La noticia de la detencion de Ruben se extendio con rapidez fulminante pese al ferreo silencio al que obligaba la censura. A lo largo del dia los ritos de la confusion se propagaron por todas partes sumiendo a la ciudad en un claroscuro de informaciones y desmentidos. La excepcionalidad que venia rigiendo en la vida comunitaria habia calado ya tan hondo que habia incubado una nueva normalidad, de acuerdo con la cual la excepcion apenas existia y lo que en otro tiempo hubiera sido calificado de este modo ahora se contemplaba como algo perfectamente comun. Y esto afectaba, en particular, al valor de las palabras. Las palabras, arrancadas de su valia propia, se habian convertido en armas arrojadizas de multiples filos. Eran, simultaneamente, opacas y transparentes, hasta el punto de que, por lo general, resultaba imposible descifrar los mensajes de que eran portadoras. Nadie, por tanto, buscaba en ellas verdad sino unicamente la confirmacion o no de unos ecos de los que, en cualquier caso, se ignoraba el sonido originario. Todo ello favorecia situaciones como la que siguio al apresamiento de Ruben, cuando en el hervidero de las habladurias lo que se habia negado al poco se ratificaba y lo que unos instantes antes nunca habia acontecido se transformaba, despues, en la mas palpitante realidad.
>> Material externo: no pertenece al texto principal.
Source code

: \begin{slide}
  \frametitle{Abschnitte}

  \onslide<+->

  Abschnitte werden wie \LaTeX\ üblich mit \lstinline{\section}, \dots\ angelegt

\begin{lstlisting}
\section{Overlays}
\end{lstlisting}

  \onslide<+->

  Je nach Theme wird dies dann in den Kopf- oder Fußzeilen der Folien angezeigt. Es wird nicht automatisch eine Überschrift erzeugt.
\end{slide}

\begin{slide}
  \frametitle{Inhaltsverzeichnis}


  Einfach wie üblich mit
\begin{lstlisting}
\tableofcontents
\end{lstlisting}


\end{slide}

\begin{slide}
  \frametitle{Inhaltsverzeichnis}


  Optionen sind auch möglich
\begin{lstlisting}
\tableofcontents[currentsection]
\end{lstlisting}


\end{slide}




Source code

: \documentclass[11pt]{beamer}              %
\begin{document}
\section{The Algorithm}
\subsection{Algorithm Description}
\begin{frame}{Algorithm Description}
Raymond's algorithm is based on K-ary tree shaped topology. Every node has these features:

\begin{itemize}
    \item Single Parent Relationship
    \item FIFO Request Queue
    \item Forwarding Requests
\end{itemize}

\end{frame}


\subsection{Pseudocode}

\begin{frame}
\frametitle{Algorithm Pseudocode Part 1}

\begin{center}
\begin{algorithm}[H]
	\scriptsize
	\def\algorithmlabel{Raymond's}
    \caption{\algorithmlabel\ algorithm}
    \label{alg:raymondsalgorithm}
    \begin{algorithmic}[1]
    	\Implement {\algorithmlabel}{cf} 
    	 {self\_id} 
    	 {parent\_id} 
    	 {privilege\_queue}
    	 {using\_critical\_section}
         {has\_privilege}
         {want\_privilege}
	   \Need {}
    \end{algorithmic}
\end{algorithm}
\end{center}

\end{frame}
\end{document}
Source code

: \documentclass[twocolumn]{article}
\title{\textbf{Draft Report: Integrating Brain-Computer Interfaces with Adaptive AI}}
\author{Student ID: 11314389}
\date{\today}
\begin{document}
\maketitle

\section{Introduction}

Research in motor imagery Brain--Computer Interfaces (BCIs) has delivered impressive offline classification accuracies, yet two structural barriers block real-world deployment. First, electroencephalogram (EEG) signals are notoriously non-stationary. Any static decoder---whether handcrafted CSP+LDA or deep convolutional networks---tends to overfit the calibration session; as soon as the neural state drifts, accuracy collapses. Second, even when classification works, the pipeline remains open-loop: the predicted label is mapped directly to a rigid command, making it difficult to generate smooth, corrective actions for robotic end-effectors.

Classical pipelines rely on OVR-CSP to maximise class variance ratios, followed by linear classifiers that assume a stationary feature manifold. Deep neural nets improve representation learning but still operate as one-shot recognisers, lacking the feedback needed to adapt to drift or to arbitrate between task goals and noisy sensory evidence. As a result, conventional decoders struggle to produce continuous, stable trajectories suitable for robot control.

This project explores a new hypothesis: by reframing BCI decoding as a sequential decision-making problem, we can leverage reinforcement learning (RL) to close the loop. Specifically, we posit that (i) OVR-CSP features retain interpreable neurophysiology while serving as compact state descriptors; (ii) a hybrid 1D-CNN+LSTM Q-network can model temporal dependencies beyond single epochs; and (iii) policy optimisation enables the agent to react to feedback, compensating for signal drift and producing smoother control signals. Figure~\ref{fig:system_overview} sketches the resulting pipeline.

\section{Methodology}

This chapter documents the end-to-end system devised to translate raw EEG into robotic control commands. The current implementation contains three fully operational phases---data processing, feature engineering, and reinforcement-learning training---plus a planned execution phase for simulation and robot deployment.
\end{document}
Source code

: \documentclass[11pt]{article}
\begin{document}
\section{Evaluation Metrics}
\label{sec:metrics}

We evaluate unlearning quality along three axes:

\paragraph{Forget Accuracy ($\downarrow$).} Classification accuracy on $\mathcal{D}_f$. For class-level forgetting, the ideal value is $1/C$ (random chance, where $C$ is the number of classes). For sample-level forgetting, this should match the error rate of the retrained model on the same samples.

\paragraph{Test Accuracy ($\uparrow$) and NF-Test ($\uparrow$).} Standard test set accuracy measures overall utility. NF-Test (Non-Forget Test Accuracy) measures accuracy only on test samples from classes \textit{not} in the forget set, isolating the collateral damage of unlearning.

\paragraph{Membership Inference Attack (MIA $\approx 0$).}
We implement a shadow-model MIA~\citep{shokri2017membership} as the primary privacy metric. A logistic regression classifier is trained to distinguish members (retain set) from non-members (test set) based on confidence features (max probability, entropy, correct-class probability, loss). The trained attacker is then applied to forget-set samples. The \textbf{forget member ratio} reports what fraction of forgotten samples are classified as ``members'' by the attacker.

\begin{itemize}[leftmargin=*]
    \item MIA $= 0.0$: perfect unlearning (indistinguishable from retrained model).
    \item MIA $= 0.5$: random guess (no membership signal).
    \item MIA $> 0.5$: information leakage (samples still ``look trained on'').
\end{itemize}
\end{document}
A lo largo de la tarde las calles centricas se llenaron de gentes expectantes. Era dificil discernir quien era seguidor de Ruben y quien satisfacia, sencillamente, su curiosidad, aunque se hacia evidente que esto importaba poco pues aparecian unidos por el deseo de que algo inminente sucediera. Precisamente para impedirlo el Consejo de Gobierno, mediante un gran despliegue policiaco, habia cortado los accesos a la vieja Academia de Ciencias y a la Plaza Central, los dos lugares en los que, cada dia, Ruben se dirigia a sus admiradores. Estos obstaculos enfurecieron a la multitud cuyo animo se fue encrespando a medida que se reducia su libertad de movimientos. Hubo gritos contra el Consejo y conatos de enfrentamiento con la policia. Tras estos tanteos iniciales la prueba de fuerza entre la muchedumbre y sus guardianes fue continuamente en aumento hasta llegar a un extremo en que se hizo previsible un desenlace virulento. Pero en el momento crucial, cuando el cruce de espadas era inevitable, el Consejo de Gobierno dio por perdida la partida ordenando la retirada de las fuerzas de seguridad. Ruben habia ganado con inusitada facilidad.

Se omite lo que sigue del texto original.